Technically, the amygdala is an ancient part of the emotional brain that governs responses to threat -- usually fear responses. It also, interestingly enough, is involved in letting down our guards so that pro attachment kinds of behavior can occur. The amygdala (fear response) is governed by the hippocampus -- as interpreter of in incoming information related to past experience embedded into limbic memory. It is the signal from the hippocampus that activates the amygdala.

This "positive sentiment" you speak of is probably what I would call a dopamine fix associated with reward. This is more about the impact euphoria (feeling good) has on perception rather than an amygdala related event.

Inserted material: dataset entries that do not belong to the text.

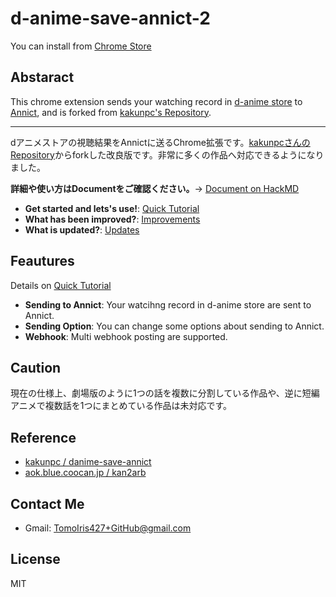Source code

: # d-anime-save-annict-2

You can install from [Chrome Store](https://chrome.google.com/webstore/detail/danime-save-annict-2/kclfdffcicdnmfjaiikclpoldoojfnpj?hl=ja)

## Abstaract
This chrome extension sends your watching record in [d-anime store](https://anime.dmkt-sp.jp/animestore/tp_pc) to [Annict](https://annict.jp/), and is forked from [kakunpc's Repository](https://github.com/kakunpc/danime-save-annict).

----

dアニメストアの視聴結果をAnnictに送るChrome拡張です。[kakunpcさんのRepository](https://github.com/kakunpc/danime-save-annict)からforkした改良版です。非常に多くの作品へ対応できるようになりました。

**詳細や使い方はDocumentをご確認ください。**-> [Document on HackMD](https://hackmd.io/@ystl/Hy1h_mqcv/%2FyPgVV_bDS92mEUJJvWfk7g)

- **Get started and lets's use!**: [Quick Tutorial](https://hackmd.io/@ystl/Hy1h_mqcv/%2FQRGRL9xxT7G9iswfGnmGiQ)
- **What has been improved?**: [Improvements](https://hackmd.io/@ystl/Hy1h_mqcv/%2FCz8m07FlQA-l9ni1XnS0PA)
- **What is updated?**: [Updates](https://hackmd.io/@ystl/Hy1h_mqcv/%2FlQXeWQnQQEWEX6807wtqIg)

## Feautures
Details on [Quick Tutorial](https://hackmd.io/@ystl/Hy1h_mqcv/%2FQRGRL9xxT7G9iswfGnmGiQ)

- **Sending to Annict**: Your watcihng record in d-anime store are sent to Annict.
- **Sending Option**: You can change some options about sending to Annict.
- **Webhook**: Multi webhook posting are supported.
## Caution
現在の仕様上、劇場版のように1つの話を複数に分割している作品や、逆に短編アニメで複数話を1つにまとめている作品は未対応です。

## Reference

- [kakunpc / danime-save-annict](https://github.com/kakunpc/danime-save-annict)
- [aok.blue.coocan.jp / kan2arb](http://aok.blue.coocan.jp/jscript/kan2arb.html)

## Contact Me
- Gmail: TomoIris427+GitHub@gmail.com

## License
MIT

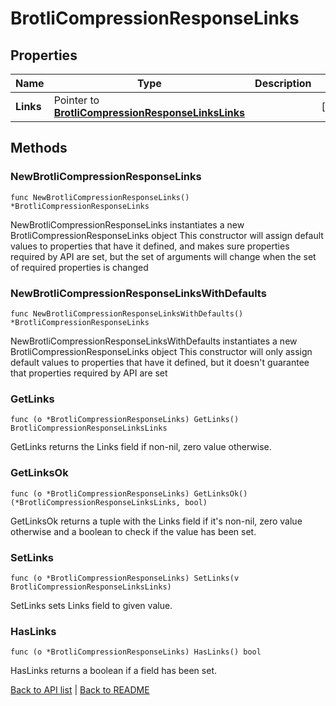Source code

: # BrotliCompressionResponseLinks

## Properties

Name | Type | Description | Notes
------------ | ------------- | ------------- | -------------
**Links** | Pointer to [**BrotliCompressionResponseLinksLinks**](BrotliCompressionResponseLinksLinks.md) |  | [optional] 

## Methods

### NewBrotliCompressionResponseLinks

`func NewBrotliCompressionResponseLinks() *BrotliCompressionResponseLinks`

NewBrotliCompressionResponseLinks instantiates a new BrotliCompressionResponseLinks object
This constructor will assign default values to properties that have it defined,
and makes sure properties required by API are set, but the set of arguments
will change when the set of required properties is changed

### NewBrotliCompressionResponseLinksWithDefaults

`func NewBrotliCompressionResponseLinksWithDefaults() *BrotliCompressionResponseLinks`

NewBrotliCompressionResponseLinksWithDefaults instantiates a new BrotliCompressionResponseLinks object
This constructor will only assign default values to properties that have it defined,
but it doesn't guarantee that properties required by API are set

### GetLinks

`func (o *BrotliCompressionResponseLinks) GetLinks() BrotliCompressionResponseLinksLinks`

GetLinks returns the Links field if non-nil, zero value otherwise.

### GetLinksOk

`func (o *BrotliCompressionResponseLinks) GetLinksOk() (*BrotliCompressionResponseLinksLinks, bool)`

GetLinksOk returns a tuple with the Links field if it's non-nil, zero value otherwise
and a boolean to check if the value has been set.

### SetLinks

`func (o *BrotliCompressionResponseLinks) SetLinks(v BrotliCompressionResponseLinksLinks)`

SetLinks sets Links field to given value.

### HasLinks

`func (o *BrotliCompressionResponseLinks) HasLinks() bool`

HasLinks returns a boolean if a field has been set.


[Back to API list](../README.md#documentation-for-api-endpoints) | [Back to README](../README.md)



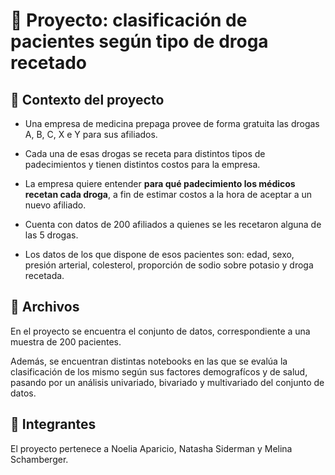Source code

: # 🏥 Proyecto: clasificación de pacientes según tipo de droga recetado

## 🔎 Contexto del proyecto

   -  Una empresa de medicina prepaga provee de forma gratuita las drogas A, B, C, X e Y para sus afiliados.

   - Cada una de esas drogas se receta para distintos tipos de padecimientos y tienen distintos costos para la empresa.

   - La empresa quiere entender **para qué padecimiento los médicos recetan cada droga**, a fin de estimar costos a la hora de aceptar a un nuevo afiliado.

   - Cuenta con datos de 200 afiliados a quienes se les recetaron alguna de las 5 drogas.

   - Los datos de los que dispone de esos pacientes son: edad, sexo, presión arterial, colesterol, proporción de sodio sobre potasio y droga recetada.

## 📂 Archivos

En el proyecto se encuentra el conjunto de datos, correspondiente a una muestra de 200 pacientes. 

Además, se encuentran distintas notebooks en las que se evalúa la clasificación de los mismo según sus factores demografícos y de salud, pasando por un análisis univariado, bivariado y multivariado del conjunto de datos. 

## 🙌 Integrantes

El proyecto pertenece a Noelia Aparicio, Natasha Siderman y Melina Schamberger.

Euphoria, while trading, leads to over trading. Trading is about managing the emotions and meanings of assessments that create the mind that engages uncertainty.

Rande Howell

Rande Howell
 
But you ARE trying to mess with it. It is there doing a perfectly good job and you are trying to suppress or remove its response to stimulus.
You are trying to stop millions of years of evolution by using your 'conscious brain' which is considerably less developed and as you say yourself 'slower' than your amygdala. Do you see the futility of the task you have set yourself. You cannot succeed.

Just to clarify, the above post is not from me.